There are two common types for storing String data in NetCDF variables. The first is NC_CHAR, where a 1D array of strings is stored in a 2D char** array. Here the user must define the maximum string length and add a respective NetCDF dimension. Since NetCDF4 there is the NC_STRING data type that allows the direct definition of String variables so that an N-dimensional String array directly maps to an N-dimensional array in the NetCDF file structure.

NC_STRING variables

In this package, the Julia type String maps to the NC_STRING datatype, which means that creating a variable with any of

nccreate(filename, varname, dims..., t=String)

or

NcVar(varname,dims,t=String)

will result in a NetCDF variable of type NC_STRING. You can directly write an Array{String} of matching shape to these variables. Similarly, calling ncread or NetCDF.readvar on any of these variables will return an Array{String}

NC_CHAR variables

Dealing with NC_CHAR variables is a bit more complicated because of two reasons. First, the dimensions of the NetCDF variables do not match the dimensions of the resulting string array because of the additional str_len (or similar) axis that is introduced in the NetCDF file. So an n-dimensional String-Array maps to an (n+1)-dimensional NC_CHAR array.

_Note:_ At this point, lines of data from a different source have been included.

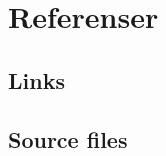 \section{Referenser}\label{sec:ref}

\subsection{Links}\label{sec:links}

\subsection{Source files}\label{sec:source}

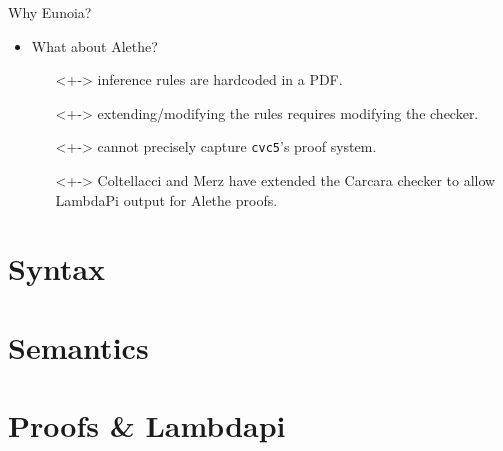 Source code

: \documentclass[lualatex, compress, 12pt]{beamer}
\begin{document}
\begin{frame}[fragile]{Why Eunoia?}
	\begin{itemize}
		\item<+-> What about Alethe?
		      \begin{itemize}
			      \item[\emoji{no-entry}]<+-> inference rules are hardcoded in a PDF.
			      \item[\emoji{no-entry}]<+-> extending/modifying the rules requires modifying the checker.
			      \item[\emoji{no-entry}]<+-> cannot precisely capture \texttt{cvc5}'s proof system.
			      \item[\emoji{check-mark-button}]<+->
			            Coltellacci and Merz have extended the Carcara checker
			            to allow LambdaPi output for Alethe proofs.
		      \end{itemize}
	\end{itemize}
\end{frame}

\section{Syntax}



\section{Semantics}


\section{Proofs \& Lambdapi}










\end{document}
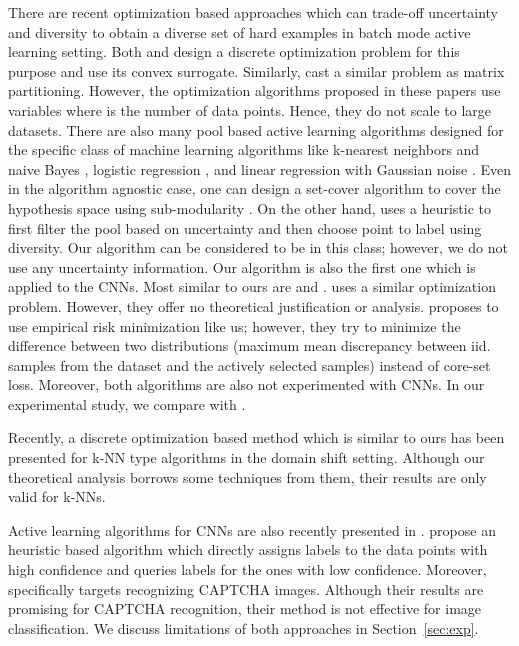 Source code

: \documentclass{article} \usepackage{iclr2018_conference,times}
\begin{document}
There are recent optimization based approaches which can trade-off uncertainty
and diversity to obtain a diverse set of hard examples in batch mode active learning setting. Both
\citet{elhamifar2013convex} and \citet{yang2015multi} design a discrete optimization problem for this
purpose and use its convex surrogate. Similarly, \citet{guo2010} cast a similar problem as matrix partitioning. However, the optimization algorithms proposed in these papers use 
variables where  is the number of data points. Hence, they do not scale to
large datasets. There are also many pool based active
learning algorithms designed for the specific class of machine learning
algorithms like k-nearest neighbors and naive Bayes \citep{wei2015submodularity}, logistic regression \cite{hoi_et_al, guo_et_al}, and linear regression with Gaussian noise \citep{yu2006active}.
Even in the algorithm agnostic case, one can design a set-cover algorithm to
cover the hypothesis space using sub-modularity \citep{guillory2010interactive,
golovin2011adaptive}. On the other hand, \citet{demir2011batch} uses a heuristic to first filter the pool based on uncertainty and then choose point to label using diversity. Our algorithm can be considered to be in this class;
however, we do not use any uncertainty information. Our algorithm is also the
first one which is applied to the CNNs. Most similar to ours are \citep{porikli} and \citep{kdd13}. \citet{porikli}
uses a similar optimization problem. However, they offer no theoretical
justification or analysis. \citet{kdd13} proposes to use empirical risk minimization like us; however, they try to minimize the difference between two distributions (maximum mean discrepancy between iid. samples from the dataset and the actively selected samples) instead of core-set loss. Moreover, both algorithms are also not experimented with CNNs. In our experimental study, we compare with \citep{kdd13}.

Recently, a discrete optimization based method \citep{BerlindU15} which is
similar to ours has been presented for k-NN type algorithms in the domain shift
setting. Although our theoretical analysis borrows some techniques from them, their results are only valid for k-NNs.

Active learning algorithms for CNNs are also recently presented in
\citep{wang2016cost, captcha}. \citet{wang2016cost} propose an heuristic based algorithm which directly assigns
labels to the data points with high confidence and queries labels for the ones
with low confidence. Moreover, \citet{captcha} specifically targets recognizing CAPTCHA images. Although their results are promising for CAPTCHA recognition, their method is not effective for image classification. We discuss limitations of both approaches in Section~\ref{sec:exp}.
\end{document}
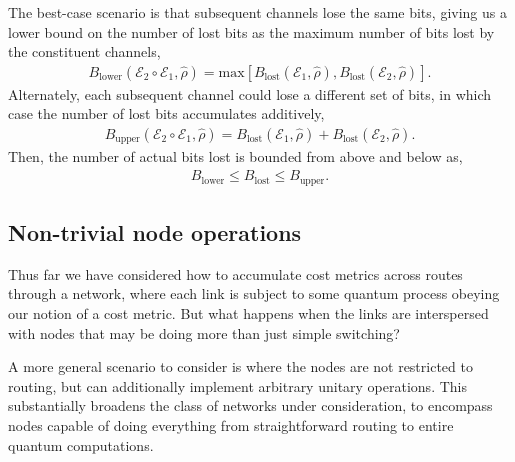 The best-case scenario is that subsequent channels lose the same bits, giving us a lower bound on the number of lost bits as the maximum number of bits lost by the constituent channels,
\begin{align}
B_\mathrm{lower}(\mathcal{E}_2\circ\mathcal{E}_1,\hat\rho) = \mathrm{max}[B_\mathrm{lost}(\mathcal{E}_1,\hat\rho), B_\mathrm{lost}(\mathcal{E}_2,\hat\rho)].
\end{align}
Alternately, each subsequent channel could lose a different set of bits, in which case the number of lost bits accumulates additively,
\begin{align}
B_\mathrm{upper}(\mathcal{E}_2\circ\mathcal{E}_1,\hat\rho) = B_\mathrm{lost}(\mathcal{E}_1,\hat\rho) + B_\mathrm{lost}(\mathcal{E}_2,\hat\rho). 
\end{align}
Then, the number of actual bits lost is bounded from above and below as,
\begin{align}
B_\mathrm{lower} \leq B_\mathrm{lost} \leq B_\mathrm{upper}.	
\end{align}


%
%

\subsection{Non-trivial node operations}

Thus far we have considered how to accumulate cost metrics across routes through a network, where each link is subject to some quantum process obeying our notion of a cost metric. But what happens when the links are interspersed with nodes that may be doing more than just simple switching?

A more general scenario to consider is where the nodes are not restricted to routing, but can additionally implement arbitrary unitary operations. This substantially broadens the class of networks under consideration, to encompass nodes capable of doing everything from straightforward routing to entire quantum computations.

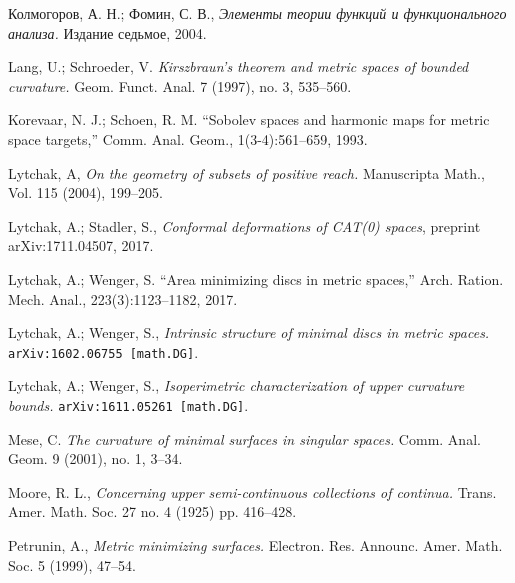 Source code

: \documentclass{article}
\begin{document}
\begin{thebibliography}{52}

\begin{otherlanguage}{russian}
Колмогоров, А. Н.;
Фомин, С. В.,
\textit{Элементы теории функций и функционального анализа.}
Издание седьмое, 2004.
\end{otherlanguage}





 Lang, U.; Schroeder, V.
\textit{Kirszbraun's theorem and metric spaces of bounded curvature.}
Geom. Funct. Anal. 7 (1997), no. 3, 535--560. 

Korevaar, N. J.; Schoen, R. M. ``Sobolev spaces and harmonic maps for metric space targets,'' Comm. Anal. Geom., 1(3-4):561--659, 1993.

 Lytchak, A, 
\textit{On the geometry of subsets of positive reach.} 
Manuscripta Math., Vol. 115 (2004), 199--205. 


 Lytchak, A.; Stadler, S.,  \textit{Conformal deformations of CAT(0) spaces}, preprint arXiv:1711.04507, 2017.


Lytchak, A.; Wenger, S. ``Area minimizing discs in metric spaces,'' Arch. Ration. Mech. Anal., 223(3):1123--1182, 2017.


Lytchak, A.; Wenger, S.,
\textit{Intrinsic structure of minimal discs in metric spaces.} 
\texttt{arXiv:1602.06755 [math.DG]}.


 Lytchak, A.; Wenger, S.,  
\textit{Isoperimetric  characterization  of  upper  curvature bounds.}
\texttt{arXiv:1611.05261 [math.DG]}.

 Mese, C.
\textit{The curvature of minimal surfaces in singular spaces.}
Comm. Anal. Geom. 9 (2001), no. 1, 3--34. 

Moore, R. L.,
\textit{Concerning upper semi-continuous collections of continua.}
Trans. Amer. Math. Soc. 27 no. 4 (1925) pp. 416--428.

 Petrunin, A.,
\textit{Metric minimizing surfaces.}
Electron. Res. Announc. Amer. Math. Soc. 5 (1999), 47--54. 


\end{thebibliography}
\end{document}
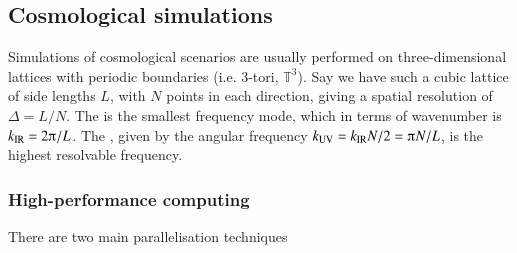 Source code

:     




\subsection{Cosmological simulations}

    Simulations of cosmological scenarios are usually performed on three-dimensional lattices with periodic boundaries (i.e.  3-tori, $\mathbb{T}^3$). Say we have such a cubic lattice of side lengths $L$, with $N$ points in each direction, giving a spatial resolution of $\Delta=L/N$. %
    The  is the smallest frequency mode, which in terms of wavenumber is $k\ped{IR}=2\ppi/L$. %
    The , given by the angular frequency $k\ped{UV}=k\ped{IR} N/2 = \ppi N/L$, is the highest resolvable frequency.


    \subsubsection{High-performance computing}

    There are two main parallelisation techniques \blahblah
    
    

    

    
    

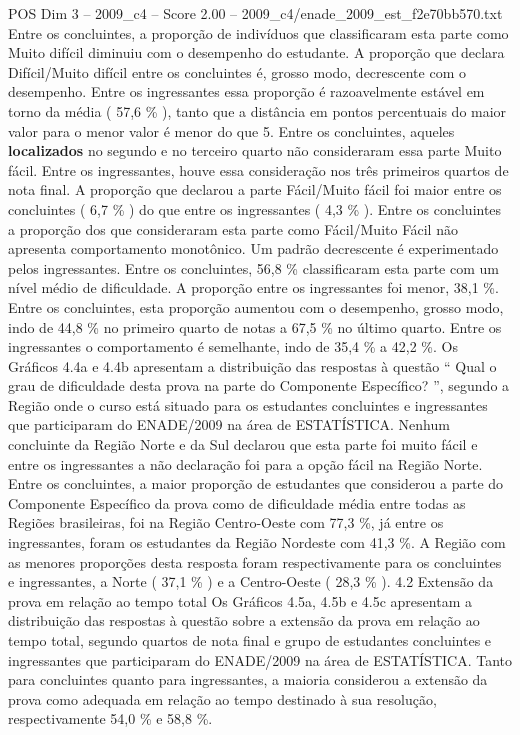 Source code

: \begin{textsample}{POS Dim 3 – 2009\_c4 – Score 2.00 – 2009\_c4/enade\_2009\_est\_f2e70bb570.txt}
Entre os concluintes, a proporção de indivíduos que classificaram esta parte como Muito difícil diminuiu com o desempenho do estudante.
A proporção que declara Difícil/Muito difícil entre os concluintes é, grosso modo, decrescente com o desempenho.
Entre os ingressantes essa proporção é razoavelmente estável em torno da média ( 57,6 \% ), tanto que a distância em pontos percentuais do maior valor para o menor valor é menor do que 5.
Entre os concluintes, aqueles \textbf{localizados} no segundo e no terceiro quarto não consideraram essa parte Muito fácil.
Entre os ingressantes, houve essa consideração nos três primeiros quartos de nota final.
A proporção que declarou a parte Fácil/Muito fácil foi maior entre os concluintes ( 6,7 \% ) do que entre os ingressantes ( 4,3 \% ).
Entre os concluintes a proporção dos que consideraram esta parte como Fácil/Muito Fácil não apresenta comportamento monotônico.
Um padrão decrescente é experimentado pelos ingressantes.
Entre os concluintes, 56,8 \% classificaram esta parte com um nível médio de dificuldade.
A proporção entre os ingressantes foi menor, 38,1 \%.
Entre os concluintes, esta proporção aumentou com o desempenho, grosso modo, indo de 44,8 \% no primeiro quarto de notas a 67,5 \% no último quarto.
Entre os ingressantes o comportamento é semelhante, indo de 35,4 \% a 42,2 \%.
Os Gráficos 4.4a e 4.4b apresentam a distribuição das respostas à questão “ Qual o grau de dificuldade desta prova na parte do Componente Específico? ”, segundo a Região onde o curso está situado para os estudantes concluintes e ingressantes que participaram do ENADE/2009 na área de ESTATÍSTICA.
Nenhum concluinte da Região Norte e da Sul declarou que esta parte foi muito fácil e entre os ingressantes a não declaração foi para a opção fácil na Região Norte.
Entre os concluintes, a maior proporção de estudantes que considerou a parte do Componente Específico da prova como de dificuldade média entre todas as Regiões brasileiras, foi na Região Centro-Oeste com 77,3 \%, já entre os ingressantes, foram os estudantes da Região Nordeste com 41,3 \%.
A Região com as menores proporções desta resposta foram respectivamente para os concluintes e ingressantes, a Norte ( 37,1 \% ) e a Centro-Oeste ( 28,3 \% ). 4.2 Extensão da prova em relação ao tempo total Os Gráficos 4.5a, 4.5b e 4.5c apresentam a distribuição das respostas à questão sobre a extensão da prova em relação ao tempo total, segundo quartos de nota final e grupo de estudantes concluintes e ingressantes que participaram do ENADE/2009 na área de ESTATÍSTICA.
Tanto para concluintes quanto para ingressantes, a maioria considerou a extensão da prova como adequada em relação ao tempo destinado à sua resolução, respectivamente 54,0 \% e 58,8 \%.

\end{textsample}
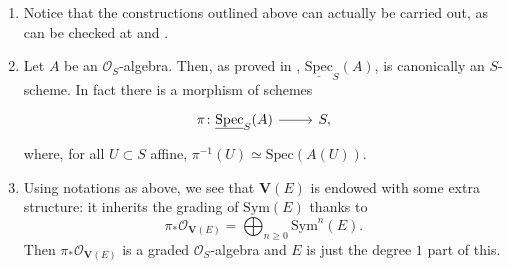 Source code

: \begin{rem}[]\leavevmode\vspace{-.2\baselineskip}
\begin{enumerate}
	\item Notice that the constructions outlined above can actually be carried out,
		as can be checked at 
		\cite[\href{https://stacks.math.columbia.edu/tag/01LL}{Section 01LL}]{SP}
		and
		\cite[\href{https://stacks.math.columbia.edu/tag/01M1}{Section 01M1}]{SP}.

	\item Let $A$ be an $\mathcal{O}_{ S }$-algebra. 
		Then, as proved in 
		\cite[\href{https://stacks.math.columbia.edu/tag/01LP}{Lemma 01LP}]{SP},
		$\underline{\mathrm{Spec}}_S(A)$, is canonically an $S$-scheme.
		In fact there is a morphism of schemes
		\begin{equation*}
		\begin{tikzcd}[row sep = 0ex
			,/tikz/column 1/.append style={anchor=base east}
			,/tikz/column 2/.append style={anchor=base west}]
			\pi\colon \underline{\mathrm{Spec}}_S(A)
			\arrow[r, "", rightarrow] &
			S
		,\end{tikzcd}
		\end{equation*} 
		where, for all $U \subset S$ affine, $\pi^{-1}(U) \simeq \mathrm{Spec}(A(U))$.

	\item Using notations as above, we see that $\mathbf{V}(E)$ is endowed with
		some extra structure: it inherits the grading of $\mathrm{Sym}(E)$
		thanks to
		\begin{equation*}
			\pi_* \mathcal{O}_{ \mathbf{V}(E) } =
			\bigoplus_{n \geq 0} \mathrm{Sym}^n(E)
		.\end{equation*}
		Then $\pi_* \mathcal{O}_{ \mathbf{V}(E) }$ is a graded
		$\mathcal{O}_{ S }$-algebra and $E$ is just the degree $1$ part
		of this.
\end{enumerate}
\end{rem}


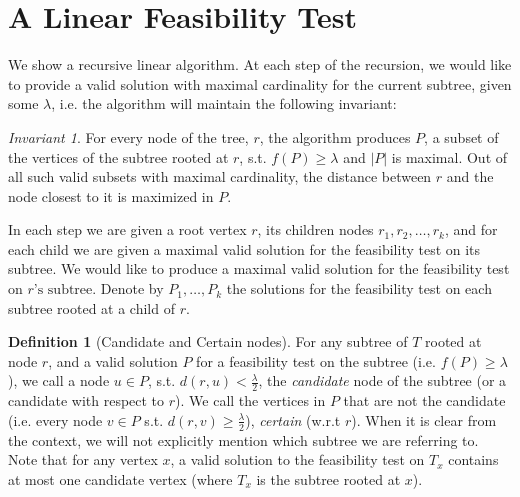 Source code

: \documentclass[11pt,a4paper]{article}
\theoremstyle{definition}
\newtheorem{definition}{Definition}
\theoremstyle{remark}
\newtheorem{invariant}{Invariant}
\begin{document}
\section{A Linear Feasibility Test}\label{linear F.T.}
We show a recursive linear algorithm. At each step of the recursion, we would like to provide a valid solution with maximal cardinality for the current subtree, given some $\lambda$, i.e. the algorithm will maintain the following invariant:
\begin{invariant}\label{Maximality of P and distance of closest node invariant}
For every node of the tree, $r$, the algorithm produces $P$, a subset of the vertices of the subtree rooted at $r$, s.t. $f(P)\geq\lambda$ and $|P|$ is maximal. Out of all such valid subsets with maximal cardinality, the distance between $r$ and the node closest to it is maximized in $P$.
\end{invariant}
In each step we are given a root vertex $r$, its children nodes $r_{1},r_{2},\ldots,r_{k}$, and for each child we are given a maximal valid solution for the feasibility test on its subtree. We would like to produce a maximal valid solution for the feasibility test on $r\text{'s subtree}$.
Denote by $P_{1},\ldots,P_{k}$ the solutions for the feasibility test on each subtree rooted at a child of $r$.
\begin{definition}[Candidate and Certain nodes]
For any subtree of $T$ rooted at node $r$, and a valid solution $P$ for a feasibility test on the subtree (i.e. $f(P)\geq\lambda$), we call a node $u\in P$, s.t. $d(r,u)<\frac{\lambda}{2}$, the \emph{candidate} node of the subtree (or a candidate with respect to $r$). We call the vertices in $P$ that are not the candidate (i.e. every node $v \in P$ s.t. $d(r,v)\geq \frac{\lambda}{2}$), \emph{certain} (w.r.t $r$). When it is clear from the context, we will not explicitly mention which subtree we are referring to.
Note that for any vertex $x$, a valid solution to the feasibility test on $T_x$ contains at most one candidate vertex (where $T_x$ is the subtree rooted at $x$).
\end{definition}
\end{document}
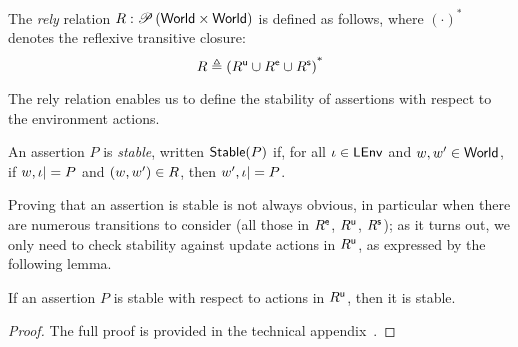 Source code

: \begin{definition}[Rely]
The \emph{rely} relation $R: \mathscr{P}\left(\mathsf{World} \times \mathsf{World} \right)$ is defined as follows, where $(\cdot)^{\text{*}}$ denotes the reflexive transitive closure:
%
\[
  R \triangleq  \left(R^{\textsf{u}} \cup R^{\textsf{e}} \cup R^{\textsf{s}} \right)^{\text{*}}
\]
%
\end{definition}

The rely relation enables us to define the stability of assertions with respect to the environment actions.
%
\begin{definition}[Stability]
An assertion $P$ is \emph{stable}, written \emph{$\mathsf{Stable}(P)$} if, for all $\iota \in \mathsf{LEnv}$ and $w, w' \in \mathsf{World}$, if $w, \iota |= P$ and $(w, w') \in R$, then $w', \iota |= P$.
\end{definition}
%
Proving that an assertion is stable is not always obvious, in particular when there are numerous transitions to consider (all those in $R^{\textsf{e}}$, $R^{\textsf{u}}$, $R^{\textsf{s}}$); as it turns out, we only need to check stability against update actions in $R^{\textsf{u}}$, as expressed by the following lemma.
%
\begin{lemma}[Stability]
If an assertion $P$ is stable with respect to actions in $R^{\textsf{u}}$, then it is stable. 
\begin{proof}
The full proof is provided in the technical appendix~\cite{colosl-tr14}.
\renewcommand{\qed}{}
\end{proof}
\end{lemma}
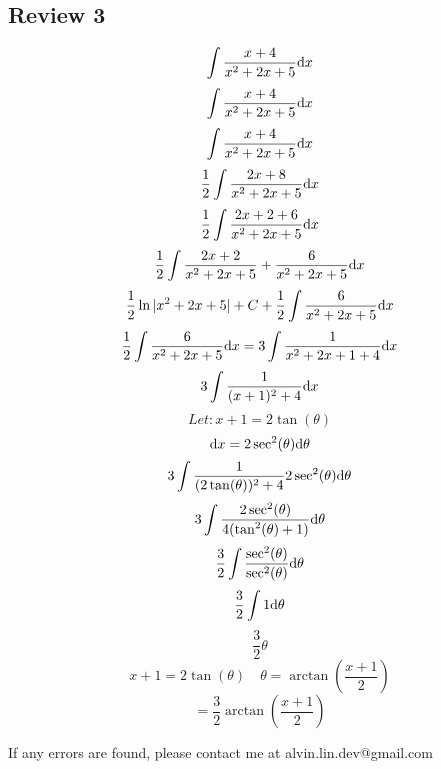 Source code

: \documentclass[letterpaper, 12pt]{math}
\begin{document}
\subsection*{Review 3}
\[ \int{\frac{x+4}{x^{2}+2x+5}\mathrm{d}{x}} \]
\[ \int{\frac{x+4}{x^{2}+2x+5}\mathrm{d}{x}} \]
\[ \int{\frac{x+4}{x^{2}+2x+5}\mathrm{d}{x}} \]
\[ \frac{1}{2}\int{\frac{2x+8}{x^{2}+2x+5}\mathrm{d}{x}} \]
\[ \frac{1}{2}\int{\frac{2x+2+6}{x^{2}+2x+5}\mathrm{d}{x}} \]
\[ \frac{1}{2}\int{\frac{2x+2}{x^{2}+2x+5}+\frac{6}{x^{2}+2x+5}\mathrm{d}{x}} \]
\[ \frac{1}{2}\ln|x^{2}+2x+5|+C+\frac{1}{2}\int{\frac{6}{x^{2}+2x+5}\mathrm{d}{x}} \]
\[ \frac{1}{2}\int{\frac{6}{x^{2}+2x+5}\mathrm{d}{x}} =
   3\int{\frac{1}{x^{2}+2x+1+4}\mathrm{d}{x}} \]
\[ 3\int{\frac{1}{(x+1)^{2}+4}\mathrm{d}{x}} \]
\[ Let: x+1 = 2\tan(\theta) \]
\[ \mathrm{d}{x} = 2\sec^{2}(\theta)\mathrm{d}{\theta} \]
\[ 3\int{\frac{1}{(2\tan(\theta))^{2}+4}2\sec^{2}(\theta)\mathrm{d}{\theta}} \]
\[ 3\int{\frac{2\sec^{2}(\theta)}{4(\tan^{2}(\theta)+1)}\mathrm{d}{\theta}} \]
\[ \frac{3}{2}\int{\frac{\sec^{2}(\theta)}{\sec^{2}(\theta)}\mathrm{d}{\theta}} \]
\[ \frac{3}{2}\int{1\mathrm{d}{\theta}} \]
\[ \frac{3}{2}\theta \]
\[ x+1 = 2\tan(\theta) \quad \theta = \arctan(\frac{x+1}{2}) \]
\[ = \frac{3}{2}\arctan(\frac{x+1}{2}) \]

\begin{center}
  If any errors are found, please contact me at alvin.lin.dev@gmail.com
\end{center}
\end{document}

Second, historically the NC_CHAR type has been used to store compressed data, too. So it is not always desirable to automatically convert these char arrays to strings. Anyhow, here is how you can deal with these variable types:

Assume you have a NetCDF variable of type NC_CHAR of dimensions (str_len: 10, axis2: 20). Calling x=ncread(...) or x=readvar(...) on this variable will return an Array{ASCIIChar,2} with size (10,20) as it is represented on disk. The ASCIIChar type is a small wrapper around UInt8, needed for dispatch. You can simply convert them to either Char or UInt8 using the convert function. The returned array can either be used directly (if it is numeric, you might be able to use reinterpret(UInt8,x)) or convert them to a Vector{String} by calling

y=nc_char2string(x)

which will return a string vector of length 20.

An example for creating NC_CHAR and writing variables would be the following:

nccreate(filename,varname,"str_len",20,"DimValues",5,t=NC_CHAR)
xs = ["a","bb","ccc","dddd","eeeee"]
ncwrite(filename,varname,nc_string2char(xs))

The call of string2char will convert the Vector{String} to a Matrix{UInt8}. which can be written to the NetCDF file.